PERIODE KELAHIRAN SASTRA ANGKATAN 66, 70, 80, DAN 2000
Sastra Angkatan 66
Lahirnya angkatan ’66 ini didahului adanya kemelut dalam segala bidang kehidupan di Indonesia yang disebabkan ulah teror politik yang dilakukan PKI dan ormas-ormas yang bernaung di bawahnya. Angkatan ’66 mempunyai cita-cita ingin adanya pemurnian pelaksanaan Pancasila dan melaksanakan ide yang terkandung di dalam Manifest Kebudayaan. Tumbuhnya angkatan ’66 yang dipelopori oleh KAMMI/KAPPI untuk memperjuangkan Tritura. Kenyataan sejarah membuktikan bahwa sejarah awal pertumbuhan sastra Indonesia, para pengarang sudah menunjukan perhatian yang cukup serius terhadap dunia politik. Nama angkatan 66 pertama kali digunakan oleh H.B.Jassin dalam bukunya yang berjudul angkatan 66 : Prosa dan Puisi. Dalam bukunya pertama kali H.B.Jassin menyampaikan penolakannya terhadap angkatan 50 dengan mengutip pernyataan Ajip Rosidi dalam Simposium Sastra Pekan Kesenian Mahasiswa di Jakarta pada tanggal 14 Agustus 1960. H.B. Jassin mengkritisi semua konsepsi - konsepsi angkatan 50 dan angkatan terbarunya Ajip Rosidi dengan nada emosional dan keras. Alasan utama penafsiran angkatan 50 dan angkatan terbaru adalah kedekatan massa dengan angkatan sebelumya yaitu angkatan 45 sehingga tidak ada konsep yang berlainan dengan angkatan sebelumnya tersebut (Jassin,2003:17-8)

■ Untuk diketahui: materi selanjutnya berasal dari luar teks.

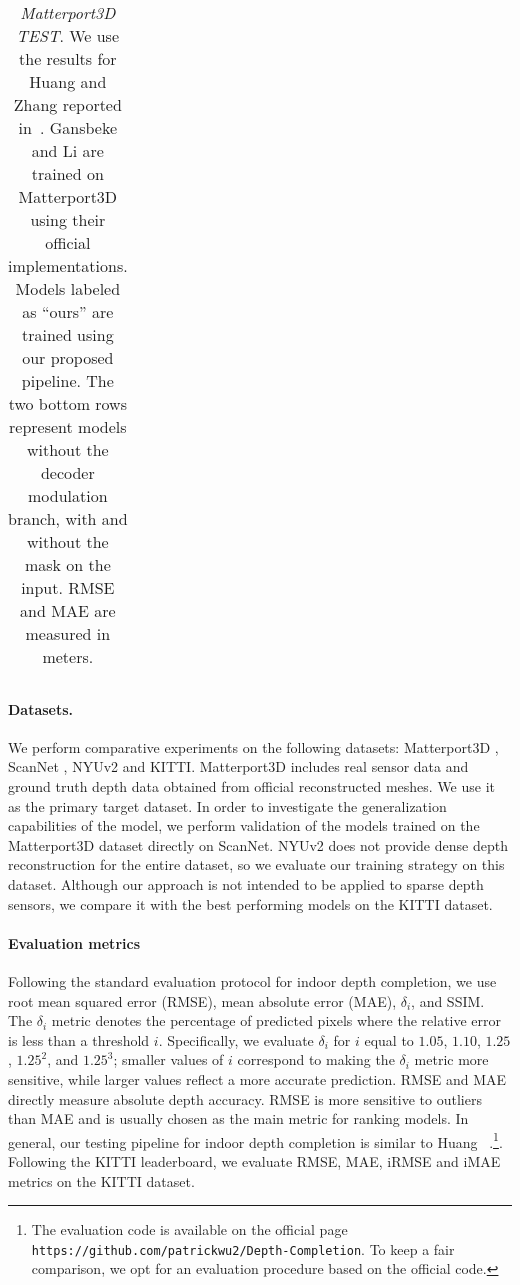 \documentclass[final]{cvpr}
\begin{document}
\begin{table*}[!th]
\begin{tabular}{|c|c|c|c|c|c|c|c|c|}
		\hline
	\end{tabular}
	\vspace{0.1cm}
	\caption{\emph{Matterport3D TEST}. We use the results for Huang \etal \cite{Huang_2019} and Zhang \etal \cite{DBLP:journals/corr/abs-1803-09326} reported in~\cite{Huang_2019}. Gansbeke \etal \cite{wvangansbeke_depth_2019} and Li \etal \cite{msg_chn} are trained on Matterport3D using their official implementations. Models labeled as ``ours'' are trained using our proposed pipeline. The two bottom rows represent models without the decoder modulation branch, with and without the mask on the input. RMSE and MAE are measured in meters.}
	\label{tab:mp3d_test}
    \end{table*}
    
    \paragraph{Datasets.} 
    We perform comparative experiments on the following datasets: Matterport3D \cite{Matterport3D}, ScanNet \cite{dai2017scannet}, NYUv2 \cite{nyuv2} and KITTI\cite{uhrig}. Matterport3D includes real sensor data and ground truth depth data obtained from official reconstructed meshes. We use it as the primary target dataset. In order to investigate the generalization capabilities of the model, we perform validation of the models trained on the Matterport3D dataset directly on ScanNet. NYUv2 does not provide dense depth reconstruction for the entire dataset, so we evaluate our training strategy on this dataset. Although our approach is not intended to be applied to sparse depth sensors, we compare it with the best performing models on the KITTI dataset.
    








    
    \paragraph{Evaluation metrics}
    Following the standard evaluation protocol for indoor depth completion, we use root mean squared error (RMSE), mean absolute error (MAE), $\delta_i$, and SSIM. The $\delta_i$ metric denotes the percentage of predicted pixels where the relative error is less than a threshold $i$. Specifically, we evaluate $\delta_i$ for $i$ equal to $1.05$, $1.10$, $1.25$, $1.25^2$, and $1.25^3$; smaller values of $i$ correspond to making the $\delta_i$ metric more sensitive, while larger values reflect a more accurate prediction. RMSE and MAE directly measure absolute depth accuracy. RMSE is more sensitive to outliers than MAE and is usually chosen as the main metric for ranking models. In general, our testing pipeline for indoor depth completion is similar to Huang \etal~\cite{Huang_2019}.\footnote{The evaluation code is available on the official page \texttt{https://github.com/patrickwu2/Depth-Completion}. To keep a fair comparison, we opt for an evaluation procedure based on the official code.}. Following the KITTI leaderboard, we evaluate RMSE, MAE, iRMSE and iMAE metrics on the KITTI dataset.
    
\end{document}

Sebelum munculnya nama sastra angkatan 66, WS Rendra dan kawan-kawannya dari Yogya pernah mengumumkan nama sastra angkatan 50 pada akhir 1953. Nama ini tidak popular dan kemudian dilupakan orang. Secara politis lahirnya angkatan ini dilatarbelakangi oleh pergolakan politik dalam masyarakat dan penyelewengan-penyelewengan pemimpin-pemimpin Negara yang tidak memiliki moral, agama, dan rasa keadilan demi kepentingan pribadi dan golongan. Penyelewengan tersebut antara lain pelanggaran terhadap Pancasila sebagai dasar Negara dan UUD 45 dengan memasukkan komunis sebagai sebuah nilai keindonesiaan yang tentu saja melanggar sila pertama. Selain itu, pengangkatan Soekarno sebagai presiden seumur hidup tidak sesuai dengan prinsip demokrasi. Hal-hal tersebut membuat Negara menjadi semakin terpuruk dan rakyat menderita. Akhirnya, dengan semangat kebangkitan angkatan 66 masyarakat menolak kebudayaan didominasi oleh politik. Perlawanan ini dilakukan oleh semua kalangan yang diawali oleh gerakan mahasiswa, selain selain pemberontakan-pemberontakan di daerah-daerah seluruh Indonesia.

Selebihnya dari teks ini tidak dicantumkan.